(Dataset excerpts)

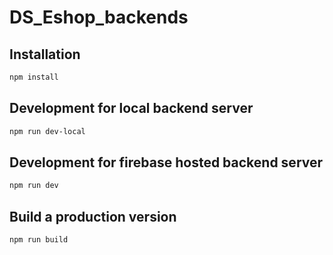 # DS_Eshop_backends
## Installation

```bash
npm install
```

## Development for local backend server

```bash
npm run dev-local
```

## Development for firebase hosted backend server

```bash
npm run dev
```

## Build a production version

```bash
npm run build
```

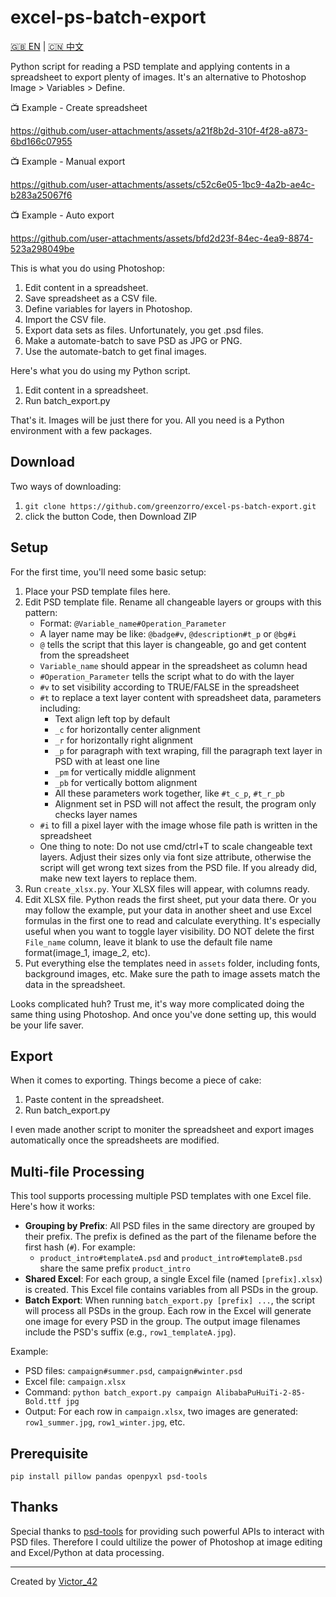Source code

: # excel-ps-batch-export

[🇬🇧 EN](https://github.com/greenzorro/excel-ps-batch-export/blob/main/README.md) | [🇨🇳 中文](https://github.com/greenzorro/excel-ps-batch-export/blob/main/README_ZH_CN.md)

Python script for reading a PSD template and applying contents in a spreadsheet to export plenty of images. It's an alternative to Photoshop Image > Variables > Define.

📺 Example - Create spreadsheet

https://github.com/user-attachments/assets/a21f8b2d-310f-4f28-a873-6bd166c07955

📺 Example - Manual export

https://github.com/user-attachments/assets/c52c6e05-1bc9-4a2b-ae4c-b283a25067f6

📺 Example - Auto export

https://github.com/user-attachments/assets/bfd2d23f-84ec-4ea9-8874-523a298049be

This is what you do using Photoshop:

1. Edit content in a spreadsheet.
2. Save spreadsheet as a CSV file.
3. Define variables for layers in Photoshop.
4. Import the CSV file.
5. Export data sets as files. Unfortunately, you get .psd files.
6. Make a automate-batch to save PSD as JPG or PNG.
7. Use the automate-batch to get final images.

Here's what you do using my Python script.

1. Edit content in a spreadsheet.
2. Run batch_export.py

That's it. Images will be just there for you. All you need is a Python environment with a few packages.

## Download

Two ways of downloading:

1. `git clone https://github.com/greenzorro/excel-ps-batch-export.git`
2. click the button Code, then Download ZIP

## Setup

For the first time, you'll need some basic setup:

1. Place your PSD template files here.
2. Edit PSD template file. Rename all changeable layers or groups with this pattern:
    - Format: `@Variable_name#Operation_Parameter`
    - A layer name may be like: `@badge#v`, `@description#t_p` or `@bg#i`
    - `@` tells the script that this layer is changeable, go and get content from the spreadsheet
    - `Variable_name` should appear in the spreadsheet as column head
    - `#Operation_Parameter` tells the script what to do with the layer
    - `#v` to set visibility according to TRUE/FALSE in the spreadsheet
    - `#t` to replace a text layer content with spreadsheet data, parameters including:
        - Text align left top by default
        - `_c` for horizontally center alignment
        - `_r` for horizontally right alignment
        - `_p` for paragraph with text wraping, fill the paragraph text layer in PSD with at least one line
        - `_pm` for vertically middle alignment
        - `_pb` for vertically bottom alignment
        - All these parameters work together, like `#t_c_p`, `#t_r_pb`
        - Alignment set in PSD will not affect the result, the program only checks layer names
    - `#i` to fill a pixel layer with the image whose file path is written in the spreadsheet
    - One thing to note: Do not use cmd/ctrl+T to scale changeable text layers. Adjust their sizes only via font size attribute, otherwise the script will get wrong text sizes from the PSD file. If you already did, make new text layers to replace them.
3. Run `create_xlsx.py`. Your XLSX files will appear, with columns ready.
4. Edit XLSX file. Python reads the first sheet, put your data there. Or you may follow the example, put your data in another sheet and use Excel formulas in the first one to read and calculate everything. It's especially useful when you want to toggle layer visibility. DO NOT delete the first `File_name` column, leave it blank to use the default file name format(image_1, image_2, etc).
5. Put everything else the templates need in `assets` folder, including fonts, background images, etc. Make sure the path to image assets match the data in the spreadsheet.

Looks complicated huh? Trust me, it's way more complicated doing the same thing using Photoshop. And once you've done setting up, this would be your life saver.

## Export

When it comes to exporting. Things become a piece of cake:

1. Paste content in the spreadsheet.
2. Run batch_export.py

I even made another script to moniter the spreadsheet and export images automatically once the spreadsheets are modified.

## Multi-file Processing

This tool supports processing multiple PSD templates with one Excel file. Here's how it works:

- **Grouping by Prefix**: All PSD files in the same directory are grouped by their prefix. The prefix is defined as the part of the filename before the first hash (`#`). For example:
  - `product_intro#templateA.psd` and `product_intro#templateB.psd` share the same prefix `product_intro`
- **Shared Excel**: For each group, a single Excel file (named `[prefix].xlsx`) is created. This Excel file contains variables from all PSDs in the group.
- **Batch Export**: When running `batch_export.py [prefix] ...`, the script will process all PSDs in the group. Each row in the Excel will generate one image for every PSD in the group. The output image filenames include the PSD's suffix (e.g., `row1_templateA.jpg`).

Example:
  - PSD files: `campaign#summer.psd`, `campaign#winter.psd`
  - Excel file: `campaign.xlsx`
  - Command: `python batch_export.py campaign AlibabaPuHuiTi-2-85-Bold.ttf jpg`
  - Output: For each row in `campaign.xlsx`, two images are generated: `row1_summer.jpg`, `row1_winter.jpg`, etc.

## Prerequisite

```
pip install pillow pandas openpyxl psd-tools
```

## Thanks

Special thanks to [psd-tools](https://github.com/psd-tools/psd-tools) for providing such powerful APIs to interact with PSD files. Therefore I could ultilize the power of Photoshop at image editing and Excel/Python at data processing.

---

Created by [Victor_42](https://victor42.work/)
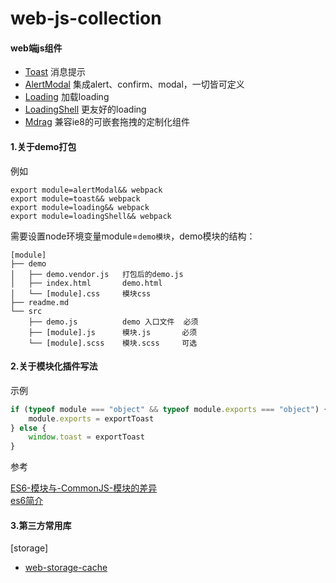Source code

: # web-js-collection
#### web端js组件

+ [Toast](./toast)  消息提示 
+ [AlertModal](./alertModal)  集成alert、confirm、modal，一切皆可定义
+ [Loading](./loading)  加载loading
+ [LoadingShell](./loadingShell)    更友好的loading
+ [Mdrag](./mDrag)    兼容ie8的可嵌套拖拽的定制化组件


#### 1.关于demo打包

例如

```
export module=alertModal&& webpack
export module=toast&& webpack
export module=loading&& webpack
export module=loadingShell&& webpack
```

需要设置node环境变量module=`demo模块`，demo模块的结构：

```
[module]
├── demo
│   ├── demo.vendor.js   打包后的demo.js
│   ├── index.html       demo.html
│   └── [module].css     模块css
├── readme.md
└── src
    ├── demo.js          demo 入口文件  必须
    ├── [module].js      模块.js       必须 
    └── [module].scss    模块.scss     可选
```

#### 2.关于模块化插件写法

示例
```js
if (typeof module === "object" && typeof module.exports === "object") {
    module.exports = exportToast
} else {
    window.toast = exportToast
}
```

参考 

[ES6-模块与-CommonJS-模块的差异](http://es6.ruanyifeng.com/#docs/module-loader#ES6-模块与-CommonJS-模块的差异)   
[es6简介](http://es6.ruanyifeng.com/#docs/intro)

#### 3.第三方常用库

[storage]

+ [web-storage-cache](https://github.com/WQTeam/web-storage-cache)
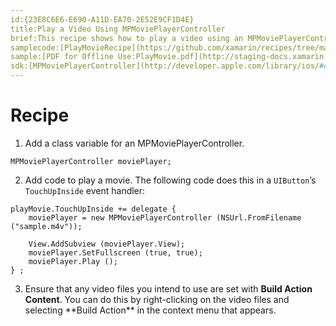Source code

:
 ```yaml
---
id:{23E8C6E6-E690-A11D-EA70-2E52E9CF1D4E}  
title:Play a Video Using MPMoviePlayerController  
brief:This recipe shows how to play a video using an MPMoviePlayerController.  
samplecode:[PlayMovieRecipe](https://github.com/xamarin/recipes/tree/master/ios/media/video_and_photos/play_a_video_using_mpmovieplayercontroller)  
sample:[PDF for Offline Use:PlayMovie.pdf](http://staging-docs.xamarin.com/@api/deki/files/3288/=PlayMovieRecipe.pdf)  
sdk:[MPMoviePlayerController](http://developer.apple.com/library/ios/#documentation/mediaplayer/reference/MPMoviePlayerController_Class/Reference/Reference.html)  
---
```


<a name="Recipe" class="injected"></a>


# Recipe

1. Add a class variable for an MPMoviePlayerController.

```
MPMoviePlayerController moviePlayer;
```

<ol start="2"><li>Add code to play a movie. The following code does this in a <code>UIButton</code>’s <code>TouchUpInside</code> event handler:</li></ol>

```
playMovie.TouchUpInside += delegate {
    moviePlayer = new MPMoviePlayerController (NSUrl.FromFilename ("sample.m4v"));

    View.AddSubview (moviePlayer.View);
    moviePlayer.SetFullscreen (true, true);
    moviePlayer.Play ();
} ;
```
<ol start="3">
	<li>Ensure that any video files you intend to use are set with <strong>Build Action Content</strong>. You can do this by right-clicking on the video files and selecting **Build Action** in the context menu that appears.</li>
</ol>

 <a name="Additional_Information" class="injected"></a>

◆ TASK TO CARRY OUT ◆
Give back precisely the lines above that start at the line containing "1. Paste content in the spreadsheet." and end at the line containing "- **Shared Excel**: For", inclusive. No other lines belong in the output.

◆ EXPECTED ANSWER ◆
1. Paste content in the spreadsheet.
2. Run batch_export.py

I even made another script to moniter the spreadsheet and export images automatically once the spreadsheets are modified.

## Multi-file Processing

This tool supports processing multiple PSD templates with one Excel file. Here's how it works:

- **Grouping by Prefix**: All PSD files in the same directory are grouped by their prefix. The prefix is defined as the part of the filename before the first hash (`#`). For example:
  - `product_intro#templateA.psd` and `product_intro#templateB.psd` share the same prefix `product_intro`
- **Shared Excel**: For each group, a single Excel file (named `[prefix].xlsx`) is created. This Excel file contains variables from all PSDs in the group.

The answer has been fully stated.